A la recherche d'un passé obscur
L'amnésie, si on la prend du bon côté, ne serait-elle pas un cadeau du ciel ? Recommencer une vie à zéro, en larguant les amarres du passé : plutôt séduisant, non ?
Ce n'est en tout cas pas l'option choisie par le narrateur. Et on peut le comprendre : même dans un contexte normal, on passe généralement une bonne partie de sa vie à essayer de découvrir sa propre identité. Alors forcément, quand on en est dépourvu…..
Une fois le patron de l'agence privée qui l'emploie parti à la retraite,
Guy Roland – puisqu'il lui fallait bien un nom - pense que c'est le bon moment pour reconstituer ce qui a été son existence avant qu'un quelconque événement vienne tout effacer il y a sans doute très longtemps.
Au départ d'un nom retrouvé sur un morceau de papier,
Guy Roland va rencontrer un employé de bar que ce passé lointain n'intéresse plus tellement, au point de lui céder une boîte d'anciennes photos. Sur l'une d'elle, un groupe de personnes parmi lesquelles le narrateur pense se reconnaître. Avec le nom d'une de ces personnes figurant au dos d'une autre photo de la même série, un tout début de piste se dégage.
Notre homme avance à tâtons dans sa propre reconstitution, espérant et craignant à la fois constamment d'être reconnu par quelqu'un que lui-même ne reconnaîtrait pas. Il n'est même pas complètement certain de n'avoir rien fait de répréhensible, qui sait, quelque méfait qui lui vaudrait des ennuis s'il était identifié. Il découvre s'être appelé Pedro. Et même Pedro Mc Evoy. Mais rien n'est simple, ce patronyme s'avère être d'emprunt. Pour cacher quoi ?
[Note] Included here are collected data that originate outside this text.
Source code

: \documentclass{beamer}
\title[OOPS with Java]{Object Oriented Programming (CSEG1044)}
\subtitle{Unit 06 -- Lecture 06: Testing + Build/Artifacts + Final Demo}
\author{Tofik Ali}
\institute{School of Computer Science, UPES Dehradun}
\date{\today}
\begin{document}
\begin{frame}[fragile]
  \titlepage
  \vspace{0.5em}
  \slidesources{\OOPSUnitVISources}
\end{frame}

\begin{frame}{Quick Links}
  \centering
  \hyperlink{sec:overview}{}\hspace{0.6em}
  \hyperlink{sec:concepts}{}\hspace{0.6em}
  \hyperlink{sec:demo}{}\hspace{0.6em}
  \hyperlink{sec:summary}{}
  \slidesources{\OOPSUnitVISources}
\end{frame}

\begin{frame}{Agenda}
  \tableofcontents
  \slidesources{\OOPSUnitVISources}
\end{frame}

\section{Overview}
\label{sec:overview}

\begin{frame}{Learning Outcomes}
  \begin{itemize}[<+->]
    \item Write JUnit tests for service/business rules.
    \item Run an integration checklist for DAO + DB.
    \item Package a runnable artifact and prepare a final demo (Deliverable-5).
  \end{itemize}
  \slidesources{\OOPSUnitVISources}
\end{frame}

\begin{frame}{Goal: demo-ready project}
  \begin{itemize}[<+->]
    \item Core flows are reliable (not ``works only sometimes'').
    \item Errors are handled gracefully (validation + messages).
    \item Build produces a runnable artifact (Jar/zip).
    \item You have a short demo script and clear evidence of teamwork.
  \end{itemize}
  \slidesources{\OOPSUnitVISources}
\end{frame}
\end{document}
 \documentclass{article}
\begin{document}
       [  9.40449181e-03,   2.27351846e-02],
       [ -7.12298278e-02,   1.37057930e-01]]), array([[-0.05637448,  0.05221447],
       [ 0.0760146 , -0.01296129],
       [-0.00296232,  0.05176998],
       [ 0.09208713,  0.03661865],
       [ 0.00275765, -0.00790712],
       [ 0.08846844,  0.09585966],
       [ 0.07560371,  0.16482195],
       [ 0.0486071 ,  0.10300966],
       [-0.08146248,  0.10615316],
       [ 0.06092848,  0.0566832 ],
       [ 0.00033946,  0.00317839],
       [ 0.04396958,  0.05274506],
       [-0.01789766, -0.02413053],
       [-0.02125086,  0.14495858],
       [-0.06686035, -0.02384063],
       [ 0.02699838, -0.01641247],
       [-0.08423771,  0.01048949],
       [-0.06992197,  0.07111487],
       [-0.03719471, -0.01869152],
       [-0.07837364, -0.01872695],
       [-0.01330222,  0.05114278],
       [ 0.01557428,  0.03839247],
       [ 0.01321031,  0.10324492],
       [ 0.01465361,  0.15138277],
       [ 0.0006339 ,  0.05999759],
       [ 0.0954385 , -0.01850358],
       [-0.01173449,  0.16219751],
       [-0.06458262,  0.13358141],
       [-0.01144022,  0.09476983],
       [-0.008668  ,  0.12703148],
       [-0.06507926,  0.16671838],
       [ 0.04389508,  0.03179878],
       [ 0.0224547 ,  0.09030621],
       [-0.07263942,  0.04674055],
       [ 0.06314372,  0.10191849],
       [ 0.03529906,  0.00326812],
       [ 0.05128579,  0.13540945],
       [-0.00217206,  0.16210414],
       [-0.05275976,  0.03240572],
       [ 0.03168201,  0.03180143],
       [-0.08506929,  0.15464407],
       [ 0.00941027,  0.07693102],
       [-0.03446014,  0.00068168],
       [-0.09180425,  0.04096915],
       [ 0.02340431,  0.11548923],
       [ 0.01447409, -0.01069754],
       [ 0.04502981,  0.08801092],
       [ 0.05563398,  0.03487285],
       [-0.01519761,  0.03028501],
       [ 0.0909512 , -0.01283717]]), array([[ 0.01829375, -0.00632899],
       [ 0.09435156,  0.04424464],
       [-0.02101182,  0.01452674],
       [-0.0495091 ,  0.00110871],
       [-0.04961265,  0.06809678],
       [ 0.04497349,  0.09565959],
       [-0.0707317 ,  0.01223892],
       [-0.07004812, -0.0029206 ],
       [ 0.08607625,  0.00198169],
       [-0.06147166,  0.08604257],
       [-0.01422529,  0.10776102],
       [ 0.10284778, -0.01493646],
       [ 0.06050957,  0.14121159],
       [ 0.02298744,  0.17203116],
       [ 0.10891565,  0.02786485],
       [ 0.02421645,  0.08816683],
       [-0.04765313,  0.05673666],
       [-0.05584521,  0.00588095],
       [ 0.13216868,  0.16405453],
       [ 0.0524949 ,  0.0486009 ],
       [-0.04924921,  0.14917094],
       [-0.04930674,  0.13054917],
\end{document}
Des fois, un lieu bien précis lui inspire un sentiment de déjà vu ; il s'y poste alors pendant des heures dans l'espoir de reconnaître une odeur, un son, une impression visuelle. de fil en aiguille, de personne interrogée en lieu scruté, la mémoire lui revient par bribes confuses. Et c'est là le tour de force de l'écrivain entretemps nobelisé : nous emmener tout le long du tunnel obscur que traverse notre Monsieur « Personne » au bout duquel il espère que la lumière du jour, en apparence inaccessible, viendra éclairer le passé du « Quelqu'un » qu'il était.